ちなみにこの年のサッカー本大賞は「サポーターをめぐる冒険」(中村慎太郎)、翻訳サッカー本大賞は「孤高の守護神 ゴールキーパー進化論」。

この号からクオリティーマガジンなる「THE Blizzard」との提携も始まったそうで、第一回のインタビューは

イビチャ・オシム

おおおおおおおおおおおおおおおおおおおおおおおおおいいい!!

そこはイビツァじゃないの!?

もしかしてどっちでも良かったの!?
まぁ翻訳が木村元彦でないのならいいということ。なのかもしれない。

個人的に誌面を通して最も興味深かったのは小澤一郎による育成論だ。

これによると当時トレセンではパス練習を費やしたという。しかし乾真寛によるとそれにより消される個性があるのではないかという。
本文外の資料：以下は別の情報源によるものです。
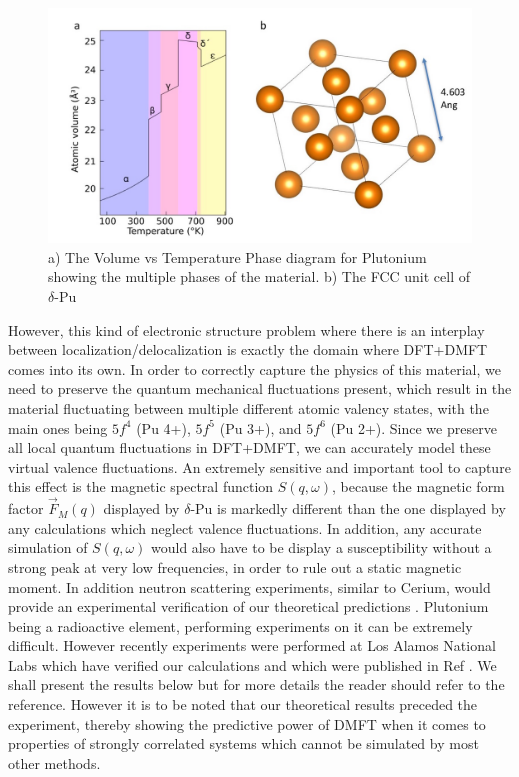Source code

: \documentclass[10pt]{ruthesis}
\begin{document}
{\begin{figure}[H]
\begin{center}
\includegraphics[width=\columnwidth]{Pu_phase_and_struct.jpg}
\caption{ a) The Volume vs Temperature Phase diagram for Plutonium showing the multiple phases of the material. b) The FCC unit cell of $\delta$-Pu \label{Pu_phase}}

\end{center}
\end{figure}

However, this kind of electronic structure problem where there is an interplay between localization/delocalization is exactly the domain where DFT+DMFT comes into its own. In order to correctly capture the physics of this material, we need to preserve the quantum mechanical fluctuations present, which result in the material fluctuating between multiple different atomic valency states, with the main ones being $5f^4$ (Pu 4+), $5f^5$ (Pu 3+), and $5f^6$ (Pu 2+). Since we preserve all local quantum fluctuations in DFT+DMFT, we can accurately model these virtual valence fluctuations. An extremely sensitive and important tool to capture this effect is the magnetic spectral function $S(q,\omega)$, because the magnetic form factor $\vec{F}_M(q)$ displayed by $\delta$-Pu is markedly different than the one displayed by any calculations which neglect valence fluctuations. In addition, any accurate simulation of $S(q,\omega)$ would also have to be display a susceptibility without a strong peak at very low frequencies, in order to rule out a static magnetic moment. In addition neutron scattering experiments, similar to Cerium, would provide an experimental verification of our theoretical predictions  . Plutonium being a radioactive element, performing experiments on it can be extremely difficult. However recently experiments were performed at Los Alamos National Labs which have verified our calculations and which were published in Ref \cite{Me_Pu}. We shall present the results below but for more details the reader should refer to the reference. However it is to be noted that our theoretical results preceded the experiment, thereby showing the predictive power of DMFT when it comes to properties of strongly correlated systems which cannot be simulated by most other methods.


}
\end{document}
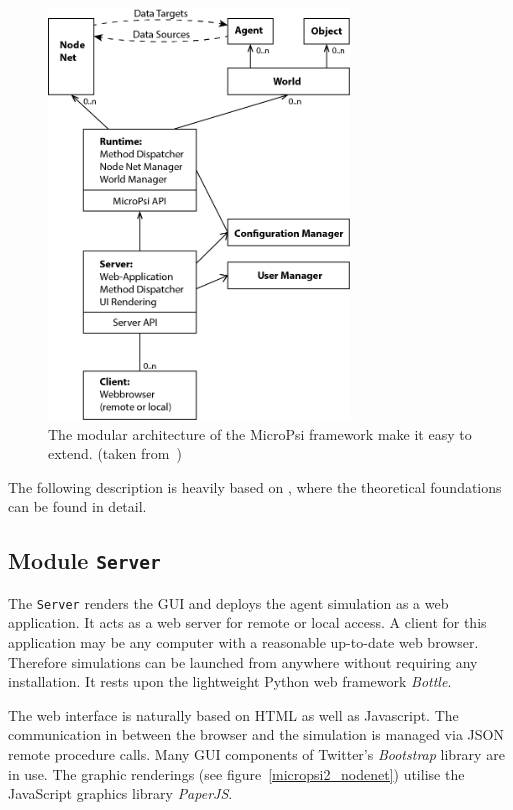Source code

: \begin{figure}[h]
  \centering
    \includegraphics[width=8cm]{graphics/micropsi2_uml}
  \caption{The modular architecture of the MicroPsi framework make it easy to extend. (taken from~\cite{conf/agi/Bach12})}
  \label{micropsi2_modules}
\end{figure}

The following description is heavily based on \cite{conf/agi/Bach12}, where the theoretical foundations can be found in detail.

        \subsection{Module \texttt{Server}}
The \texttt{Server} renders the GUI and deploys the agent simulation as a web application. It acts as a web server for remote or local access. A client for this application may be any computer with a reasonable up-to-date web browser. Therefore simulations can be launched from anywhere without requiring any installation. It rests upon the lightweight Python web framework \emph{Bottle}.

The web interface is naturally based on HTML as well as Javascript. The communication in between the browser and the simulation is managed via JSON remote procedure calls. Many GUI components of Twitter's \emph{Bootstrap} library are in use. The graphic renderings (see figure~\ref{micropsi2_nodenet}) utilise the JavaScript graphics library \emph{PaperJS}.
ようは、育成は個にフィーチャーしたほうがいいのではないかという論点。

アレ、待てよ。

育成はグループでしろ、戦術も取り入れろ。

僕の記憶が正しければ、それが今叫ばれている育成メソッドだと思う。

当時と言ってることはだいたい同じで今も個を叫ばずグループを叫ぶ

まさか日本の育成は結局進歩していないのではないのかと不安がよぎる。

結果が出ている興国や静学。東京ローカルなら町田JFCの育成スタイルではだめなのかな? なぜそれが取り入れられないのか僕にはよくわからない。

このままでは日本のサッカーは死んでしまう。そんな気さえしてくる。

さあ、次の特集は「Jリーグに夢はあるか?」だ。